Retire e descarte as folhas mais externas do repolho e corte todo o repolho restante para caber em um liquidificador. Misture-o a uma polpa fina e pese o repolho homogeneado. Adicione dois mililitros de água destilada por grama de repolho.
Em seguida, filtre o chorume de repolho através de duas camadas de filtros de café da cesta. Distribua o chorume em tubos de centrífuga e centrífuga-o a 20.000 vezes G por 20 minutos ou até que grandes partículas se acalmem fora da solução. Remova o supernatante, tomando cuidado para não perturbar os detritos de repolho pelleted.
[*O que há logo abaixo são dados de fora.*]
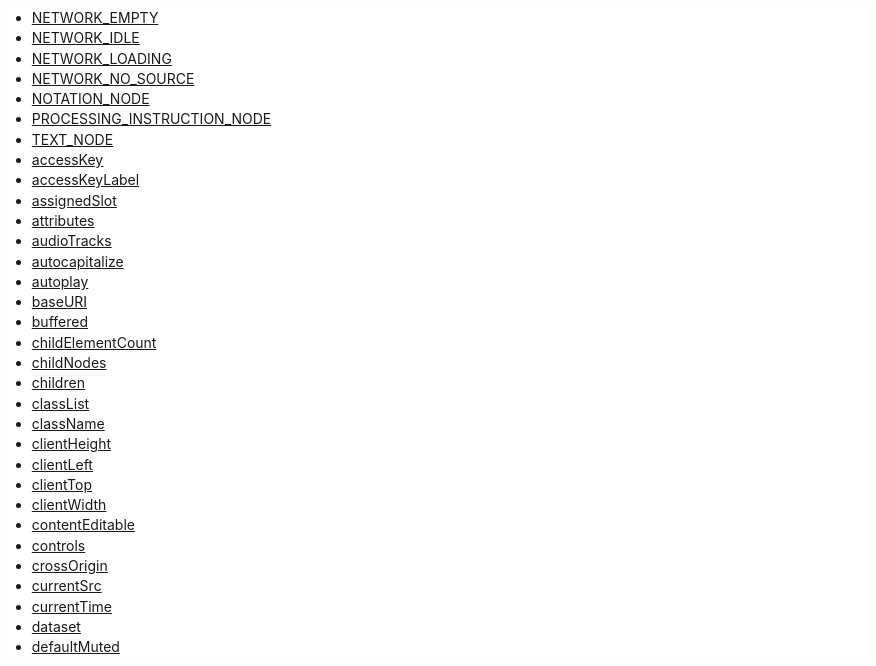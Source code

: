 * [NETWORK_EMPTY](_node_modules_typedoc_node_modules_typescript_lib_lib_dom_d_.htmlvideoelement.md#network_empty)
* [NETWORK_IDLE](_node_modules_typedoc_node_modules_typescript_lib_lib_dom_d_.htmlvideoelement.md#network_idle)
* [NETWORK_LOADING](_node_modules_typedoc_node_modules_typescript_lib_lib_dom_d_.htmlvideoelement.md#network_loading)
* [NETWORK_NO_SOURCE](_node_modules_typedoc_node_modules_typescript_lib_lib_dom_d_.htmlvideoelement.md#network_no_source)
* [NOTATION_NODE](_node_modules_typedoc_node_modules_typescript_lib_lib_dom_d_.htmlvideoelement.md#notation_node)
* [PROCESSING_INSTRUCTION_NODE](_node_modules_typedoc_node_modules_typescript_lib_lib_dom_d_.htmlvideoelement.md#processing_instruction_node)
* [TEXT_NODE](_node_modules_typedoc_node_modules_typescript_lib_lib_dom_d_.htmlvideoelement.md#text_node)
* [accessKey](_node_modules_typedoc_node_modules_typescript_lib_lib_dom_d_.htmlvideoelement.md#accesskey)
* [accessKeyLabel](_node_modules_typedoc_node_modules_typescript_lib_lib_dom_d_.htmlvideoelement.md#accesskeylabel)
* [assignedSlot](_node_modules_typedoc_node_modules_typescript_lib_lib_dom_d_.htmlvideoelement.md#assignedslot)
* [attributes](_node_modules_typedoc_node_modules_typescript_lib_lib_dom_d_.htmlvideoelement.md#attributes)
* [audioTracks](_node_modules_typedoc_node_modules_typescript_lib_lib_dom_d_.htmlvideoelement.md#audiotracks)
* [autocapitalize](_node_modules_typedoc_node_modules_typescript_lib_lib_dom_d_.htmlvideoelement.md#autocapitalize)
* [autoplay](_node_modules_typedoc_node_modules_typescript_lib_lib_dom_d_.htmlvideoelement.md#autoplay)
* [baseURI](_node_modules_typedoc_node_modules_typescript_lib_lib_dom_d_.htmlvideoelement.md#baseuri)
* [buffered](_node_modules_typedoc_node_modules_typescript_lib_lib_dom_d_.htmlvideoelement.md#buffered)
* [childElementCount](_node_modules_typedoc_node_modules_typescript_lib_lib_dom_d_.htmlvideoelement.md#childelementcount)
* [childNodes](_node_modules_typedoc_node_modules_typescript_lib_lib_dom_d_.htmlvideoelement.md#childnodes)
* [children](_node_modules_typedoc_node_modules_typescript_lib_lib_dom_d_.htmlvideoelement.md#children)
* [classList](_node_modules_typedoc_node_modules_typescript_lib_lib_dom_d_.htmlvideoelement.md#classlist)
* [className](_node_modules_typedoc_node_modules_typescript_lib_lib_dom_d_.htmlvideoelement.md#classname)
* [clientHeight](_node_modules_typedoc_node_modules_typescript_lib_lib_dom_d_.htmlvideoelement.md#clientheight)
* [clientLeft](_node_modules_typedoc_node_modules_typescript_lib_lib_dom_d_.htmlvideoelement.md#clientleft)
* [clientTop](_node_modules_typedoc_node_modules_typescript_lib_lib_dom_d_.htmlvideoelement.md#clienttop)
* [clientWidth](_node_modules_typedoc_node_modules_typescript_lib_lib_dom_d_.htmlvideoelement.md#clientwidth)
* [contentEditable](_node_modules_typedoc_node_modules_typescript_lib_lib_dom_d_.htmlvideoelement.md#contenteditable)
* [controls](_node_modules_typedoc_node_modules_typescript_lib_lib_dom_d_.htmlvideoelement.md#controls)
* [crossOrigin](_node_modules_typedoc_node_modules_typescript_lib_lib_dom_d_.htmlvideoelement.md#crossorigin)
* [currentSrc](_node_modules_typedoc_node_modules_typescript_lib_lib_dom_d_.htmlvideoelement.md#currentsrc)
* [currentTime](_node_modules_typedoc_node_modules_typescript_lib_lib_dom_d_.htmlvideoelement.md#currenttime)
* [dataset](_node_modules_typedoc_node_modules_typescript_lib_lib_dom_d_.htmlvideoelement.md#dataset)
* [defaultMuted](_node_modules_typedoc_node_modules_typescript_lib_lib_dom_d_.htmlvideoelement.md#defaultmuted)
Para recriar as condições de fermentação com concentrações de sal padrão, adicione 2% de peso ao cloreto de sódio de volume ao extrato. Bilder o extrato vegetal com um filtro de 0,2 micrômetro ligado a um vácuo, dispensá-lo em tubos estéreis e congelá-lo a menos 80 graus Celsius. O método de esterilização de sementes foi testado com vários repolhos Napa e todos eles demonstraram taxas de crescimento semelhantes.
No entanto, outras espécies de brassica tiveram sucesso limitado porque as plantas tiveram baixas taxas de germinação após a esterilização ou o caule alongou rapidamente para fazer uma planta espinhosamente insalubre. Os isolados microbianos foram inoculados tanto como isolados de cepa únicas quanto em combinação com outro isolado. Um total de 15 repolhos sem germes foram testados para cada tratamento e colhidos imediatamente, em quatro dias ou em 10 dias após a inoculação.
Os isolados demonstraram rápido crescimento na Filosphere de repolho napa. Duas leveduras e três bactérias foram inoculadas em três tipos diferentes de extrato vegetal estéril ou SVE feito de repolho vermelho, verde e napa. O crescimento dos inoculados foi registrado ao longo de 14 dias por meio de um revestimento de cinco microliters de cada tratamento em placas de ágar MRS ou YPD.
Medições de pH ao longo da fermentação mostraram que as bactérias do ácido láctico eram capazes de acidificar a SVE a níveis abaixo do pH quatro, indicando um fermento seguro para o consumo. Esses métodos foram aplicados especificamente ao microbioma de repolho, mas podem ser úteis em outros sistemas vegetais. Pode ser desafiador manter o sistema estéril, nossos protocolos de contorno são detalhados, mas achamos cada passo importante.